Statistical analysis
Four qualitative and quantitative variables (the number of visible LSA, the length of LSA, overall image quality, and visibility of the peripheral LSA) were respectively compared between SmartSpeed-AI and Con-CS in each R factor, using Wilcoxon signed rank test. In addition, quantitative variables (i.e., number of visible LSA, the length of LSA) obtained from SmartSpeed-AI with R factors of 2, 4, and 6 were compared to the reference image (i.e., images acquired with the R factor of 1, 38.87 min scanning), using Dunnett test.
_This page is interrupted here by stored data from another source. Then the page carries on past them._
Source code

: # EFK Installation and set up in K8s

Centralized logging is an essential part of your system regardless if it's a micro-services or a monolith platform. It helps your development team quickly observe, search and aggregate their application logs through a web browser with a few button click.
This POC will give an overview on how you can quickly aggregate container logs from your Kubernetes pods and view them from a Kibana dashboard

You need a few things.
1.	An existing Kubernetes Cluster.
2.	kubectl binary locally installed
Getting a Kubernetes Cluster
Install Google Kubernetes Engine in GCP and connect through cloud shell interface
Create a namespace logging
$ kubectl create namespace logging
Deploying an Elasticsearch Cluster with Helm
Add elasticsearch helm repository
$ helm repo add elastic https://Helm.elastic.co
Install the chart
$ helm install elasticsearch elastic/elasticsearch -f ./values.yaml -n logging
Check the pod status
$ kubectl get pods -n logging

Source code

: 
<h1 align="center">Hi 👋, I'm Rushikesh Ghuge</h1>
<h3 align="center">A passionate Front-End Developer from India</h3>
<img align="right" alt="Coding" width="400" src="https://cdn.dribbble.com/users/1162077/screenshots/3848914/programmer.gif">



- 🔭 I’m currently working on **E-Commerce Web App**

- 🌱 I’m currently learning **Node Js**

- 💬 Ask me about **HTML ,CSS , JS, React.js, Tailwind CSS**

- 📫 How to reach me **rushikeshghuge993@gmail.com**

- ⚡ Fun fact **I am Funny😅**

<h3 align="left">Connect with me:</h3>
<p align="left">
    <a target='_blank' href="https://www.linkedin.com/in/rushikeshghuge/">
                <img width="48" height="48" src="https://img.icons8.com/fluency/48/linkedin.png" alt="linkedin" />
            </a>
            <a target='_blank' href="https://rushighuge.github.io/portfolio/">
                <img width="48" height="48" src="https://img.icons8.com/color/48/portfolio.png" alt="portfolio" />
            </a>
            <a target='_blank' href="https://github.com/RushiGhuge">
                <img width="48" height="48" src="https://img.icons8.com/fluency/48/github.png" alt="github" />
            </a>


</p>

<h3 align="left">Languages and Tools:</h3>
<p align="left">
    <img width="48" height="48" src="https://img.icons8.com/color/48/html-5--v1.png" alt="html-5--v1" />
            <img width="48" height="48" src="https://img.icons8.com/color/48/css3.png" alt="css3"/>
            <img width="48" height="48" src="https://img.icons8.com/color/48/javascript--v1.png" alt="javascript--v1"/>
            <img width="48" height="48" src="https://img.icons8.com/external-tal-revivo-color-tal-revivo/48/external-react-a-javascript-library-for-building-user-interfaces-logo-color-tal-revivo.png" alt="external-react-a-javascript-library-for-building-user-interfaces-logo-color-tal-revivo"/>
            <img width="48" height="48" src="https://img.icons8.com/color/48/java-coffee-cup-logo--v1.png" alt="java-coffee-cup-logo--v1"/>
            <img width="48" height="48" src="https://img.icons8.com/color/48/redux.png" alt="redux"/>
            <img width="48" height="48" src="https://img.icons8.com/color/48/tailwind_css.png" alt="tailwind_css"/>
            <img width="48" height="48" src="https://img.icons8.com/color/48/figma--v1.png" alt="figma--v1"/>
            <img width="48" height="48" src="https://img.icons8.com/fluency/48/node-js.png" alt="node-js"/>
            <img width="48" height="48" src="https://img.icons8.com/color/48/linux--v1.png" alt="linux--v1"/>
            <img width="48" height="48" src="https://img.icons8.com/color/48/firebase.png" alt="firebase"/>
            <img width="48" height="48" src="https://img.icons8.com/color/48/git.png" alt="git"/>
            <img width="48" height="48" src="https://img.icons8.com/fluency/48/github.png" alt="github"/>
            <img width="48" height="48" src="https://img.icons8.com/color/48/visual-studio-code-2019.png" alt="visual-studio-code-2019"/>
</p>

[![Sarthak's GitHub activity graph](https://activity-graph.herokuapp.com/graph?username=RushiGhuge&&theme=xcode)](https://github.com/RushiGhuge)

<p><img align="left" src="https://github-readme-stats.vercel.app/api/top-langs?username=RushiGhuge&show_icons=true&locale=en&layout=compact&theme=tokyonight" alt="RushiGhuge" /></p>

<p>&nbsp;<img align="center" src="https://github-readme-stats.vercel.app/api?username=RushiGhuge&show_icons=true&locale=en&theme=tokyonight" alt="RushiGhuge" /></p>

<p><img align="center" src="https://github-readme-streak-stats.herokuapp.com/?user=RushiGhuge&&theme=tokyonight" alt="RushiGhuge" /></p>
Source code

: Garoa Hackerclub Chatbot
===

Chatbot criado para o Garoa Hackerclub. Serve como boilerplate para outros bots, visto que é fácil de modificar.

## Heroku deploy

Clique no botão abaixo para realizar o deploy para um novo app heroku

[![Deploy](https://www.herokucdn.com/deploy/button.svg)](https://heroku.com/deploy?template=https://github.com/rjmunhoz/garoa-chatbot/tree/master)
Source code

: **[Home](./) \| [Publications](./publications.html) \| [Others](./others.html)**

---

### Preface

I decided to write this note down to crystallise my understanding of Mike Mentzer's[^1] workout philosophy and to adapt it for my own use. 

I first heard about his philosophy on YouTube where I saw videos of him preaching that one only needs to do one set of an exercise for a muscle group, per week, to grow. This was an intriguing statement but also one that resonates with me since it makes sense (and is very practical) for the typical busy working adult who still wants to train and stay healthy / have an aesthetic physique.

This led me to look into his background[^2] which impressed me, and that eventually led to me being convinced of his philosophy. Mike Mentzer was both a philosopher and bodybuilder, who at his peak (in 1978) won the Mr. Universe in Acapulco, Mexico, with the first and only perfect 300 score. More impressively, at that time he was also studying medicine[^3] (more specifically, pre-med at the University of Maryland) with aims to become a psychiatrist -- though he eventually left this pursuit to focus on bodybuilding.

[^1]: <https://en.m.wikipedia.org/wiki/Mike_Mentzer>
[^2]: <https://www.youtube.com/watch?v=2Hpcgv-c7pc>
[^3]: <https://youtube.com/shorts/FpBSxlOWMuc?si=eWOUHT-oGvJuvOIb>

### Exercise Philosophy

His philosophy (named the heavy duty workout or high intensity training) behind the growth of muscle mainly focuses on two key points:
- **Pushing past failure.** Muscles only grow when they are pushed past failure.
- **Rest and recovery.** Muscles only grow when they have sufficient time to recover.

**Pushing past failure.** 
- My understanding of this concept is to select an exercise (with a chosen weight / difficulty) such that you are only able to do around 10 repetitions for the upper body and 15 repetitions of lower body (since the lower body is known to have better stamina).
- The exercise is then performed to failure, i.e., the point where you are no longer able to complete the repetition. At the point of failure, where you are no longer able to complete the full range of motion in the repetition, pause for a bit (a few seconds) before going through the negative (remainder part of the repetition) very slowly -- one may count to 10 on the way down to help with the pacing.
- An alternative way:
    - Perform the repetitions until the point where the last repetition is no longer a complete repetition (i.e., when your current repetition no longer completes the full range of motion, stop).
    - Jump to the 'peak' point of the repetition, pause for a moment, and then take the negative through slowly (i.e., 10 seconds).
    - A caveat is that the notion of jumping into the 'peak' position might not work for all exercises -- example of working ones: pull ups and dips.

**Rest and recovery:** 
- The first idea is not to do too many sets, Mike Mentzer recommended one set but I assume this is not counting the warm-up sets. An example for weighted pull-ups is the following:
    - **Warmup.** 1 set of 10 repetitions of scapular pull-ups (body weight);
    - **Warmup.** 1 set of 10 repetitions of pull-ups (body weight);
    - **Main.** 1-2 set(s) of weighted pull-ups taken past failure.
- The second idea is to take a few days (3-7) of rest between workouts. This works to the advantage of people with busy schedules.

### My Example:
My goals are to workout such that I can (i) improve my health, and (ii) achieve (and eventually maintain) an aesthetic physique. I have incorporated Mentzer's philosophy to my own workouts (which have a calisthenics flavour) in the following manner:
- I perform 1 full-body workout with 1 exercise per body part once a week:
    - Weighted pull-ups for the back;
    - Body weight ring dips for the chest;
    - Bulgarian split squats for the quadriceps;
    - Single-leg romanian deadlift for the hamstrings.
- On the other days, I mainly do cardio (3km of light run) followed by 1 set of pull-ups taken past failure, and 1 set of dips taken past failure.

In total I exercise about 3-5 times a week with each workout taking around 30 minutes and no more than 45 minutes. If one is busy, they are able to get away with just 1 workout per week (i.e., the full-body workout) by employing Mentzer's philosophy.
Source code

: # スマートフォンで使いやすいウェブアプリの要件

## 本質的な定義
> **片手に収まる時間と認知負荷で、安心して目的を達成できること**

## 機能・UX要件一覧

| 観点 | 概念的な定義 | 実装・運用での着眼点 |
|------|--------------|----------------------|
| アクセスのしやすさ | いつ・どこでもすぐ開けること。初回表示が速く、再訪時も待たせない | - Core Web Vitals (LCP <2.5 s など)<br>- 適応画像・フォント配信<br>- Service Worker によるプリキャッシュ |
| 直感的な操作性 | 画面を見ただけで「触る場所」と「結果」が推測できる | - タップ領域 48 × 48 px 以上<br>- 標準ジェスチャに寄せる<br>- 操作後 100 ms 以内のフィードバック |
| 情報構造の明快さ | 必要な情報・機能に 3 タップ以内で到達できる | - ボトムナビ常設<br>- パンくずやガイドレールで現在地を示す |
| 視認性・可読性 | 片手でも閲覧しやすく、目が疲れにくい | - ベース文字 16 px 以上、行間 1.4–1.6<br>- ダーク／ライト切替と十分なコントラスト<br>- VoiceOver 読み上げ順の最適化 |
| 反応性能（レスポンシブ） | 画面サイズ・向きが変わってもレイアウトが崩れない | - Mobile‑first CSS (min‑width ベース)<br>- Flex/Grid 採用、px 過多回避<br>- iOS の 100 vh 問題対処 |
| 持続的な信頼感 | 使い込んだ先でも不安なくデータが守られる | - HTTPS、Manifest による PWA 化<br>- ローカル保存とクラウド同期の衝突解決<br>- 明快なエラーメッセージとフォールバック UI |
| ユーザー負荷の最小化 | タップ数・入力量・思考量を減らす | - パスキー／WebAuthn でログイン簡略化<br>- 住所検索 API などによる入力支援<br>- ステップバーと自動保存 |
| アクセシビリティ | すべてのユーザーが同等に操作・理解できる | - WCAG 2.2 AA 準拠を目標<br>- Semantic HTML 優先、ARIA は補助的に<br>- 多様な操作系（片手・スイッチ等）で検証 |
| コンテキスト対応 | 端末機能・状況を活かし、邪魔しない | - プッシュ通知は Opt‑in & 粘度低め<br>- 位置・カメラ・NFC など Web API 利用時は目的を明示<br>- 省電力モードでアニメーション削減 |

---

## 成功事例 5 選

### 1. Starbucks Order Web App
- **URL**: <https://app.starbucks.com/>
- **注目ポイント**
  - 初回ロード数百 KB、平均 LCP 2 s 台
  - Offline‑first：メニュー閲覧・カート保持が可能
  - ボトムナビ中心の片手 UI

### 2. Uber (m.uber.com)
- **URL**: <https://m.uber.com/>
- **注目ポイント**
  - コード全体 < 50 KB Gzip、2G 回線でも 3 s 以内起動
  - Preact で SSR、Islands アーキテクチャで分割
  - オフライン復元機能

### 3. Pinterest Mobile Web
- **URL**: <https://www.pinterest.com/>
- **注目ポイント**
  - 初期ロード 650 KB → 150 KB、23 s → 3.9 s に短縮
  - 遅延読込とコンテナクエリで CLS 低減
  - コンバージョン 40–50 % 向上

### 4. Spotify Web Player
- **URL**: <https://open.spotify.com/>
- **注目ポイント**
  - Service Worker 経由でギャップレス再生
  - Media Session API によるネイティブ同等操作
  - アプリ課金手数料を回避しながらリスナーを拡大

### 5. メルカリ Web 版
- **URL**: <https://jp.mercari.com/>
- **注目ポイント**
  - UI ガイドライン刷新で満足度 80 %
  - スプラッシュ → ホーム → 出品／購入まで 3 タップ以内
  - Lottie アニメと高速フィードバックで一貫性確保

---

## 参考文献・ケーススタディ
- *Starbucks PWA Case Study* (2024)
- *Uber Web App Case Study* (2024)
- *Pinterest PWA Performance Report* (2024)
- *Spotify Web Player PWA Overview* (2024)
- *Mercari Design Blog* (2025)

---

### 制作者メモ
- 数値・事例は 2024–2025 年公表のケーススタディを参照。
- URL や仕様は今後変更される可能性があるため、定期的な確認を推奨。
Statistical significance was set to P<0.05.

Results

In comparison between SmartSpeed-AI and Con-CS, the number of visible LSA in SmartSpeed-AI was significantly higher than Con-CS in R factor of 4 and 6 （P<0.05）. Length of LSA depicted in SmartSpeed-AI tended to be longer in all R factors compared to Con-CS; significant difference was observed in R factor of 6 （P<0.05）. Overall image quality in SmartSpeed-AI was significantly higher than Con-CS in R factor of 4 and 6 （P<0.05）. Visibility of the peripheral LSA was significantly higher than Con-CS in all R factors (2, 4, and 6) （P<0.05）. Results in quantitative and qualitative assessment were presented in Table1 and Table2, respectively.In comparison of each R factor in SmartSpeed-AI to reference images acquired with R factor 1, no significant difference was observed in the evaluation of the number of visible LSA. In the evaluation of the length of LSA, reference images with R factor of 1 was significantly higher than SmartSpeed-AI only in R factor of 6 (P<0.01).
A representative case are presented in Fig. 2.

Discussion and conclusion

The present study demonstrated the better quantitative and qualitative visibility of LSA in high-resolution MRA images reconstructed by SmartSpeed-AI than that by Con-CS. We speculated the Adaptive-CS net-based deep learning reconstruction scheme in SmartSpeed-AI achieved more clear visibility of LSA with effective denoising compared to Con-CS algorithm. SmartSpeed-AI can be useful for the evaluation of disease pathology in several intracranial small vessel disease due to its clear visibility of small arteries.